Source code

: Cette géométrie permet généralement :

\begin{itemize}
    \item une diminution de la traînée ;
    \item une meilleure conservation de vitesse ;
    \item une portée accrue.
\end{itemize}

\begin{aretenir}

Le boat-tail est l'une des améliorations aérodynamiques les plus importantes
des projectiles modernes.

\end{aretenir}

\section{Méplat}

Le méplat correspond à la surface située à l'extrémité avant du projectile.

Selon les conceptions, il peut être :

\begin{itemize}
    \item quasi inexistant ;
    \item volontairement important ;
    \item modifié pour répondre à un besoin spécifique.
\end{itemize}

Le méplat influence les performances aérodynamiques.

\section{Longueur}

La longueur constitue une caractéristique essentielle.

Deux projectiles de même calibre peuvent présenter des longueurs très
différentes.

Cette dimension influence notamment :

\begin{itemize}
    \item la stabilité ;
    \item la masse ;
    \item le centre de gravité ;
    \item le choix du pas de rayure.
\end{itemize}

━━━━━━━━━━━━━━━━━━━━━━━━━━━━━━

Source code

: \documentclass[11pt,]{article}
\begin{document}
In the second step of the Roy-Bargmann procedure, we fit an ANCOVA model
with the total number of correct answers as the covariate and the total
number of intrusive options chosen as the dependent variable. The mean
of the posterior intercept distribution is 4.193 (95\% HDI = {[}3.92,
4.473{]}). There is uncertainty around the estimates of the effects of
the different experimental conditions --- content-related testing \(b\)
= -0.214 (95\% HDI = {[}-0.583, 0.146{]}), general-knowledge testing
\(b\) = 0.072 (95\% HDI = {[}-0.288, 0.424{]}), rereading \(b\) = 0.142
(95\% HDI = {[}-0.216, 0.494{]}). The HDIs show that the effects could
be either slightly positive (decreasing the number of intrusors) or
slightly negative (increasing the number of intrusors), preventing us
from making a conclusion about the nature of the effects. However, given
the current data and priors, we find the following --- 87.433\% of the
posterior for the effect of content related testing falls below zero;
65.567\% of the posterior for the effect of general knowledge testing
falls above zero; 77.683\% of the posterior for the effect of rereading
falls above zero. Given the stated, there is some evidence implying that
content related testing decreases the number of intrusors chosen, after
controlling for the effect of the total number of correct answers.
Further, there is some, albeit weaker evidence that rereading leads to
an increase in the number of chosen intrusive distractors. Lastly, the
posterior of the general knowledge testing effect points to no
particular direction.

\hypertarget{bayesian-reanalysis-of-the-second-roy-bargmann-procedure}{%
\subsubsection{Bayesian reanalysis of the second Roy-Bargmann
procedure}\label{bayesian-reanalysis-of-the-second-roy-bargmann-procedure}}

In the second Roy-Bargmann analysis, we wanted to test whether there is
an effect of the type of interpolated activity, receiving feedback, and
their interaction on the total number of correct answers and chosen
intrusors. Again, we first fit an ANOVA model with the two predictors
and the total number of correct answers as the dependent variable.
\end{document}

━━━━━━━━━━━━━━━━━━━━━━━━━━━━━━

◆ Directions:
Look back at the data above. Transcribe exactly the lines starting at the line that contains "posterior of the" and ending at the line that contains "In the second Roy-Bargmann".

◆ Problem solution:
posterior of the general knowledge testing effect points to no
particular direction.

\hypertarget{bayesian-reanalysis-of-the-second-roy-bargmann-procedure}{%
\subsubsection{Bayesian reanalysis of the second Roy-Bargmann
procedure}\label{bayesian-reanalysis-of-the-second-roy-bargmann-procedure}}

In the second Roy-Bargmann analysis, we wanted to test whether there is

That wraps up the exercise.